California legislators have crafted a new bill that would require all gun owners to obtain liability insurance for each firearm owned. Gun insurance would work in a similar fashion to car insurance. Rising gun violence is an emotional trigger for everyone, particularly juries in cities where crime is spiking. Accordingly, the plaintiff bar is keenly interested in securing the passage of this bill.

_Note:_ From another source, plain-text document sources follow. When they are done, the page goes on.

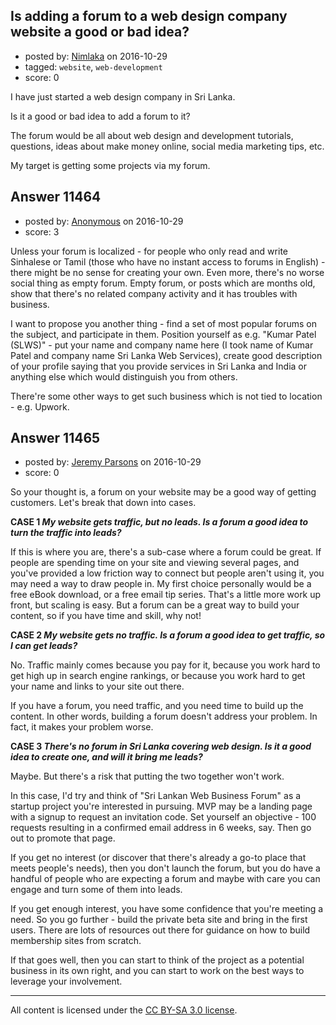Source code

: ## Is adding a forum to a web design company website a good or bad idea?

- posted by: [Nimlaka](https://stackexchange.com/users/9540493/nimlaka) on 2016-10-29
- tagged: `website`, `web-development`
- score: 0

<p>I have just started a web design company in Sri Lanka. </p>

<p>Is it a good or bad idea to add a forum to it?</p>

<p>The forum would be all about web design and development tutorials, questions, ideas about make money online, social media marketing tips, etc.  </p>

<p>My target is getting some projects via my forum.</p>



## Answer 11464

- posted by: [Anonymous](https://stackexchange.com/users/1584111/anonymous) on 2016-10-29
- score: 3

<p>Unless your forum is localized - for people who only read and write Sinhalese or Tamil (those who have no instant access to forums in English) - there might be no sense for creating your own. Even more, there's no worse social thing as empty forum. Empty forum, or posts which are months old, show that there's no related company activity and it has troubles with business.</p>

<p>I want to propose you another thing - find a set of most popular forums on the subject, and participate in them. Position yourself as e.g. "Kumar Patel (SLWS)" - put your name and company name here (I took name of Kumar Patel and company name Sri Lanka Web Services), create good description of your profile saying that you provide services in Sri Lanka and India or anything else which would distinguish you from others.</p>

<p>There're some other ways to get such business which is not tied to location - e.g. Upwork.</p>



## Answer 11465

- posted by: [Jeremy Parsons](https://stackexchange.com/users/497810/jeremy-parsons) on 2016-10-29
- score: 0

<p>So your thought is, a forum on your website may be a good way of getting customers. Let's break that down into cases.</p>

<p><strong>CASE 1 <em>My website gets traffic, but no leads. Is a forum a good idea to turn the traffic into leads?</em></strong></p>

<p>If this is where you are, there's a sub-case where a forum could be great. If people are spending time on your site and viewing several pages, and you've provided a low friction way to connect but people aren't using it, you may need a way to draw people in. My first choice personally would be a free eBook download, or a free email tip series. That's a little more work up front, but scaling is easy. But a forum can be a great way to build your content, so if you have time and skill, why not!</p>

<p><strong>CASE 2 <em>My website gets no traffic. Is a forum a good idea to get traffic, so I can get leads?</em></strong></p>

<p>No. Traffic mainly comes because you pay for it, because you work hard to get high up in search engine rankings, or because you work hard to get your name and links to your site out there. </p>

<p>If you have a forum, you need traffic, and you need time to build up the content. In other words, building a forum doesn't address your problem. In fact, it makes your problem worse.</p>

<p><strong>CASE 3 <em>There's no forum in Sri Lanka covering web design. Is it a good idea to create one, and will it bring me leads?</em></strong></p>

<p>Maybe. But there's a risk that putting the two together won't work.</p>

<p>In this case, I'd try and think of "Sri Lankan Web Business Forum" as a startup project you're interested in pursuing. MVP may be a landing page with a signup to request an invitation code. Set yourself an objective - 100 requests resulting in a confirmed email address in 6 weeks, say. Then go out to promote that page. </p>

<p>If you get no interest (or discover that there's already a go-to place that meets people's needs), then you don't launch the forum, but you do have a handful of people who are expecting a forum and maybe with care you can engage and turn some of them into leads.</p>

<p>If you get enough interest, you have some confidence that you're meeting a need. So you go further - build the private beta site and bring in the first users. There are lots of resources out there for guidance on how to build membership sites from scratch.</p>

<p>If that goes well, then you can start to think of the project as a potential business in its own right, and you can start to work on the best ways to leverage your involvement.</p>




---

All content is licensed under the [CC BY-SA 3.0 license](https://creativecommons.org/licenses/by-sa/3.0/).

Specifically, SB 505 would require the following:
- Gun owners would face strict liability in civil court for property damage, injury, or death caused by the usage of their firearm.
- Strict liability will not apply if the firearm owner reports a gun lost or stolen prior to the damaging incident.
- Every gun owner would have to obtain liability insurance that covers losses or damages resulting from negligent or accidental use of their firearm including property damage, injury or death.
- Gunowner will need proof of insurance and written proof must remain with the firearm even while it is being transported or otherwise used outside the residence, or normal place of storage of the weapon.
- Proof of insurance must be produced if requested by a law enforcement officer.
- Law enforcement officer may not, however, detain an individual solely for the purpose of checking for insurance on a firearm. It may only be requested in the process of questioning for another offense in which the person has a firearm in their possession.
- Violations are punishable as a misdemeanor.
Policy Behind the Legislation
Senator Skinner, who is the sponsor of SB 505, points to a study completed by the Violence Policy Center which found that guns kill more children and teens than auto accidents. In fact, gun deaths outnumber motor vehicle fatalities in 34 states. Gun deaths are up 84% nationwide. Due to this uptick in gun violence and deaths as well as recent events, the California Legislature is currently attempting to pass several pieces of legislation dealing with gun control as well as firearm owner liability.
Proponents of SB 505 say that taxpayers, survivors, families, employers and communities should not bear all of the costs associated with gun violence alone. They advocate that gun owners need to take responsibly for their fair share of the damage.
Opponents argue that any restriction on gun ownership is a direct violation of their constitutional right to bear arms. They strongly oppose this measure as a clear infringement of that fundamental right.
No matter the side of the aisle, this legislation will increase the amount of assets available to victims of gun violence, whether directly involved or tangentially, and the corresponding number of insurance claims in that regard. For this reason, companies that provide insurance coverage are closely watching this bill as it weaves through the legislature; as is the plaintiff bar. If passed, California would be the first state to pass a law of this kind; although states like New York are not far behind. The attorneys at WSHB will keep you apprised of the progress of this California legislation as well as any other laws being considered by states around gun liability insurance.